Web Design Must Change For More Effective Online Marketing
How content is delivered and the device it is browsed on is shifting fast!
The reasons I felt compelled to attend the 2012 Consumer Electronics show in Las Vegas were completely different this year. In the past, every few years, I have gone to the CES, (starting in 1986), to see the new consumer electronic toys. Back then personal video recording technology, portable electronics and stereo television were all the rage. Cutting edge technology included Sony CD walkman’s, BetaHiFi and flat screen CRT televisions. How things have changed. At the 2008 CES, entertainment was still a center piece of the show. Then the next best thing in LCD and plasma screen resolution, size and contrast seemed was what was important. In 2008 I could already smell what was coming.
CES appeals to two kinds of attendees beyond the vendors. People business representatives wanting to buy and people browsing dream technology. The first category of attendees is pretty invisible as they do most their real business in private rooms, networking behind the scenes. The second version, the browsers, are identifiable by where they are and what they are doing. In 2008 some of the most active places, where people lingered the longest were at vendor displays where mobile phone technology was being displayed. By far cellular phone displays of companies like Motorola, Samsung and Blackberry were far busier than other consumer technology areas.
Move forward to 2012…
After about an hour on the first of three days at the 2012 CES, the future was clear. That conclusion was I’d probably not need to ever attend CES again. The reason was two-fold. One, the message was very clear that the future has been and always be about collecting data. The second reason is that via existing on-line media resources, I would be able to find out what was relevant in real-time, faster, cheaper and with less physical effort. CES is huge and just moving about the show is like hiking the Andes in LA traffic. At some point CES becomes more noise than information.

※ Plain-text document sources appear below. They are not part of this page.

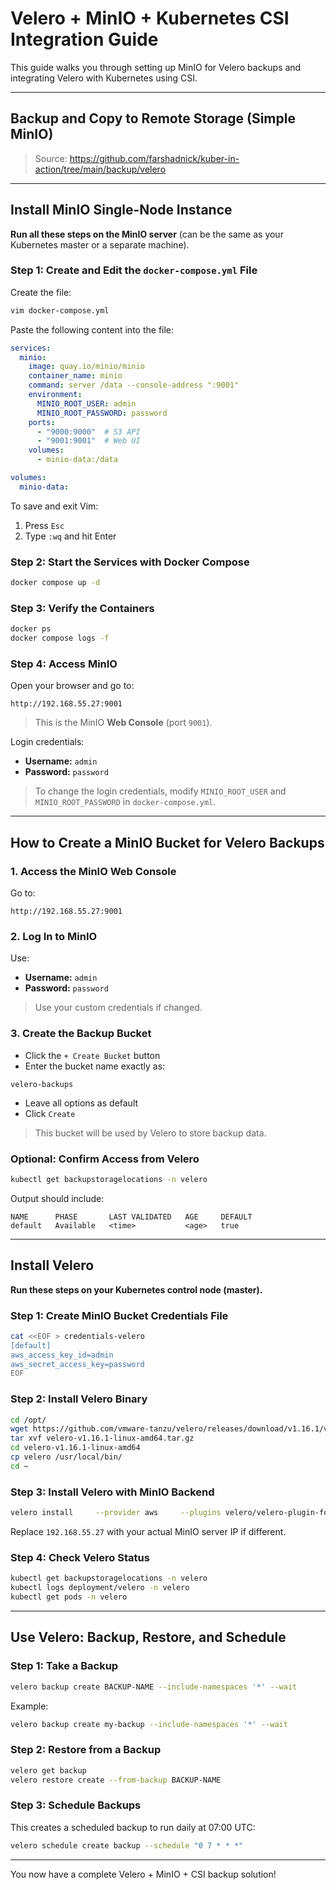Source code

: 
# Velero + MinIO + Kubernetes CSI Integration Guide

This guide walks you through setting up MinIO for Velero backups and integrating Velero with Kubernetes using CSI.

---

##  Backup and Copy to Remote Storage (Simple MinIO)

> Source: https://github.com/farshadnick/kuber-in-action/tree/main/backup/velero

---

##  Install MinIO Single-Node Instance

 **Run all these steps on the MinIO server** (can be the same as your Kubernetes master or a separate machine).

### Step 1: Create and Edit the `docker-compose.yml` File

Create the file:

```bash
vim docker-compose.yml
```

Paste the following content into the file:

```yaml
services:
  minio:
    image: quay.io/minio/minio
    container_name: minio
    command: server /data --console-address ":9001"
    environment:
      MINIO_ROOT_USER: admin
      MINIO_ROOT_PASSWORD: password
    ports:
      - "9000:9000"  # S3 API
      - "9001:9001"  # Web UI
    volumes:
      - minio-data:/data

volumes:
  minio-data:
```

To save and exit Vim:
1. Press `Esc`
2. Type `:wq` and hit Enter

### Step 2: Start the Services with Docker Compose

```bash
docker compose up -d
```

### Step 3: Verify the Containers

```bash
docker ps
docker compose logs -f
```

### Step 4: Access MinIO

Open your browser and go to:

```
http://192.168.55.27:9001
```

> This is the MinIO **Web Console** (port `9001`).

Login credentials:

- **Username:** `admin`
- **Password:** `password`

> To change the login credentials, modify `MINIO_ROOT_USER` and `MINIO_ROOT_PASSWORD` in `docker-compose.yml`.

---

##  How to Create a MinIO Bucket for Velero Backups

### 1. Access the MinIO Web Console

Go to:

```
http://192.168.55.27:9001
```

### 2. Log In to MinIO

Use:

- **Username:** `admin`
- **Password:** `password`

> Use your custom credentials if changed.

### 3. Create the Backup Bucket

- Click the `+ Create Bucket` button
- Enter the bucket name exactly as:

```
velero-backups
```

- Leave all options as default
- Click `Create`

> This bucket will be used by Velero to store backup data.

###  Optional: Confirm Access from Velero

```bash
kubectl get backupstoragelocations -n velero
```

Output should include:

```
NAME      PHASE       LAST VALIDATED   AGE     DEFAULT
default   Available   <time>           <age>   true
```

---

##  Install Velero

 **Run these steps on your Kubernetes control node (master).**

### Step 1: Create MinIO Bucket Credentials File

```bash
cat <<EOF > credentials-velero
[default]
aws_access_key_id=admin
aws_secret_access_key=password
EOF
```

### Step 2: Install Velero Binary

```bash
cd /opt/
wget https://github.com/vmware-tanzu/velero/releases/download/v1.16.1/velero-v1.16.1-linux-amd64.tar.gz
tar xvf velero-v1.16.1-linux-amd64.tar.gz
cd velero-v1.16.1-linux-amd64
cp velero /usr/local/bin/
cd ~
```

### Step 3: Install Velero with MinIO Backend

```bash
velero install     --provider aws     --plugins velero/velero-plugin-for-aws:v1.10.0     --bucket velero-backups     --secret-file ./credentials-velero     --backup-location-config region=minio,s3Url=http://192.168.55.27:9000,s3ForcePathStyle="true"     --use-volume-snapshots=false
```

Replace `192.168.55.27` with your actual MinIO server IP if different.

### Step 4: Check Velero Status

```bash
kubectl get backupstoragelocations -n velero
kubectl logs deployment/velero -n velero
kubectl get pods -n velero
```

---

##  Use Velero: Backup, Restore, and Schedule

### Step 1: Take a Backup

```bash
velero backup create BACKUP-NAME --include-namespaces '*' --wait
```
Example:
```bash
velero backup create my-backup --include-namespaces '*' --wait
```

### Step 2: Restore from a Backup

```bash
velero get backup
velero restore create --from-backup BACKUP-NAME
```

### Step 3: Schedule Backups

This creates a scheduled backup to run daily at 07:00 UTC:

```bash
velero schedule create backup --schedule "0 7 * * *"
```

---

 You now have a complete Velero + MinIO + CSI backup solution!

So what does this have to do with web design and why should it matter you? CES didn’t really tell me anything new. Booths focused on mobile phones and small browsing devices were the loudest and busiest places. The biggest differences is how all those devices work and how people use them to consume data. What has also changed is how use of the Internet is turning people into data. In the case of your website, the latter isn’t a primary focus and a series of blogs unto itself. On the other hand, how people are using the Internet is so important that you should be considering how you will change your approach to your Internet marketing.
The future of your on-line marketing is today
Let us take a simple metric to illustrate this change. In 2012, mobile browsing platforms will outsell desktops and laptops combined. World-wide, this shift is so massive that it pretty much renders desktops and laptops as obsolete devices when it comes to consuming Internet data. Note I said “consuming”. That means the act of acquiring, not creating information, products, or services on line. As it is right now, I would venture that you browse more on your mobile phone, IPad, IPhone, Kindle, IPod, Android Phone, Blackberry or Windows Phone than your desktop. It is likely that in the last few years you have spent more on mobile browsing devices such as browser equipped tablets and cell phones than you have on laptops or desktops. It is also likely that the cumulative acquiring of Internet data of your family is weighs in favor of personal browsing devices.
Simply put, people use smaller devices to browse the net and your website needs to address this trend.
Making a plan for the future if you want your marketing to remain relevant
If you are thinking about how this affects your browsing, time to start. The place to start is by looking at your website on all kinds of browsers even if you have to co-opt your friends mobile phone or other portable browsing device! Is your website even functional on a Blackberry? Is your site a pain on an IPad? Can you read it on a small, Android based phone> If the answer to any of these isn’t yes, your online marketing is obsolete. If your site is hard to read, navigate or a big pain in the but to scroll around, time for a change is yesterday. Simply put yourself in the mobile browsing shoes of your target client and think, “would I linger on my own website if I had to browse it on a mobile device?”. If the answer is no, time to take some immediate action.